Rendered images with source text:
=== Begin Enclosure ===

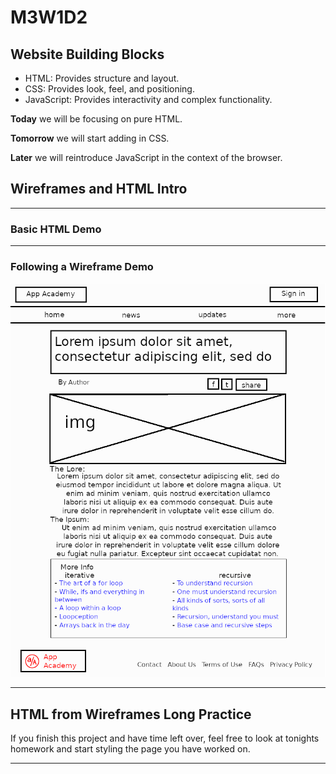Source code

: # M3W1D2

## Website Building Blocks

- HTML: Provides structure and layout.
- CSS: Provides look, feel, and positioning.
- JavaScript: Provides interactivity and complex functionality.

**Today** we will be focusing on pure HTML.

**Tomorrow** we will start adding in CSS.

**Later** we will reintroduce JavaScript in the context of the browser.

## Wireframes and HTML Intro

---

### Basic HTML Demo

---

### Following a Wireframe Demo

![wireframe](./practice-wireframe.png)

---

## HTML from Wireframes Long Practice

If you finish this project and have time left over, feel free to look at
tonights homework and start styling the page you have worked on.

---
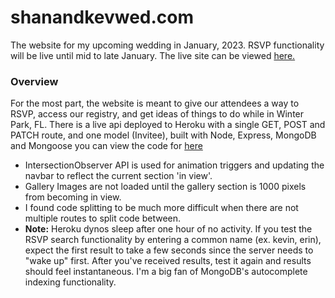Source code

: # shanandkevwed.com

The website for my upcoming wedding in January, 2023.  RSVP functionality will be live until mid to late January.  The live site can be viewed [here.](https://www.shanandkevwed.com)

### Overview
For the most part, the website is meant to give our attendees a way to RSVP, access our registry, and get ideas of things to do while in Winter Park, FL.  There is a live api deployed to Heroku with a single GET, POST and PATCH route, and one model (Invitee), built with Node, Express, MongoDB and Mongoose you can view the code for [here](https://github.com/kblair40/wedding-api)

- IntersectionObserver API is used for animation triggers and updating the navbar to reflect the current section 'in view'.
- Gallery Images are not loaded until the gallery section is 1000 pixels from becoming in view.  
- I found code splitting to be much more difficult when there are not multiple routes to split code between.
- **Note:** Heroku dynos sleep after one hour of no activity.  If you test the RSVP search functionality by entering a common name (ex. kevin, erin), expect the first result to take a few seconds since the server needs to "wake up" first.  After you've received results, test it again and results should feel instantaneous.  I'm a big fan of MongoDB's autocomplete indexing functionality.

=== End Enclosure ===
=== Begin Enclosure ===

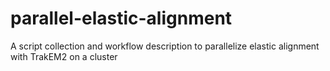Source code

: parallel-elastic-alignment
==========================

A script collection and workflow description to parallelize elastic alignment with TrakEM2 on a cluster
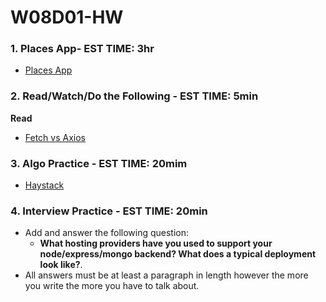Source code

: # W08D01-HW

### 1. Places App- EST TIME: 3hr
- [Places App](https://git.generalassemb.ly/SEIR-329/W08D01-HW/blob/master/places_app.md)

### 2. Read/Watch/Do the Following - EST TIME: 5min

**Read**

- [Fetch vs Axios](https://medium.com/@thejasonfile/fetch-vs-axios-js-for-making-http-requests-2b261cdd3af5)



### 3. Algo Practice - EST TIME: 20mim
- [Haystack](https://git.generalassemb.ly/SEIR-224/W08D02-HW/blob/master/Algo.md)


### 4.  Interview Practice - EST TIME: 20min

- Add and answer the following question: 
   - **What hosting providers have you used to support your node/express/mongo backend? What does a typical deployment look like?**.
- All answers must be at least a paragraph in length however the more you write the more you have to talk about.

=== End Enclosure ===
=== Begin Enclosure ===

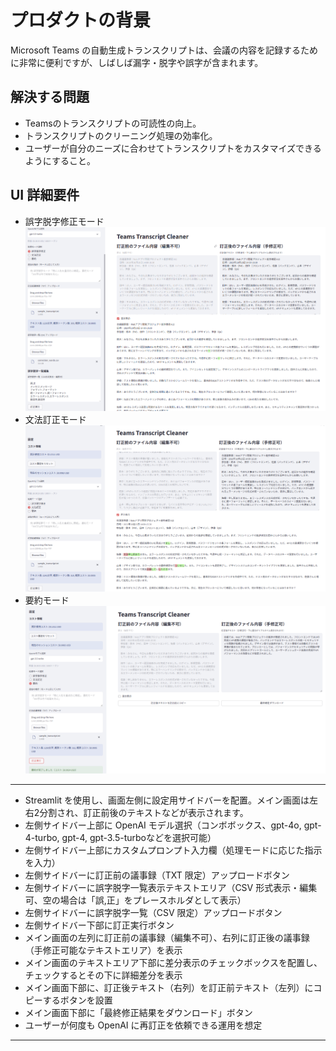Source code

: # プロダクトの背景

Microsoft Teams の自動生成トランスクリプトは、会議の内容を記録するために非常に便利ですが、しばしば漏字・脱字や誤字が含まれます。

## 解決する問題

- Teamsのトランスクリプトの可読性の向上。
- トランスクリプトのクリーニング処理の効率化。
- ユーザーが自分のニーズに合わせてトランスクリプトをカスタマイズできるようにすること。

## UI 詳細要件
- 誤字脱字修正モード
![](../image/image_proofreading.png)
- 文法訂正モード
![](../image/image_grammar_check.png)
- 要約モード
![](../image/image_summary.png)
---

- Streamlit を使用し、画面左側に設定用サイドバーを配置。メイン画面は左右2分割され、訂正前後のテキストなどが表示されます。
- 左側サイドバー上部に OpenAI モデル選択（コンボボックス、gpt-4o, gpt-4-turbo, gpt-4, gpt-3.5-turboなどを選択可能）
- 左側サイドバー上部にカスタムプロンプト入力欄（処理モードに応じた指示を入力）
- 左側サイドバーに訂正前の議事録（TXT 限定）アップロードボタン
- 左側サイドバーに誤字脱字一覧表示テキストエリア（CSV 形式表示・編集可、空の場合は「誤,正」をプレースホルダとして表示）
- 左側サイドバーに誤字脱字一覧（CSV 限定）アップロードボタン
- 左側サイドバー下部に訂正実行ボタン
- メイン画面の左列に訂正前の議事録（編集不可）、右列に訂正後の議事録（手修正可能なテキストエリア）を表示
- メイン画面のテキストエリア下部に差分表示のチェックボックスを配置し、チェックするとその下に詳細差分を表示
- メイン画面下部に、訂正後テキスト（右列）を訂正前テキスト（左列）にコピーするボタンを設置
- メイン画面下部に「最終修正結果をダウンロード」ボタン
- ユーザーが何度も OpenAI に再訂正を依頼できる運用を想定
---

=== End Enclosure ===

Pull every line that holds the string "メイン画面下部に" out of the records.

- メイン画面下部に、訂正後テキスト（右列）を訂正前テキスト（左列）にコピーするボタンを設置
- メイン画面下部に「最終修正結果をダウンロード」ボタン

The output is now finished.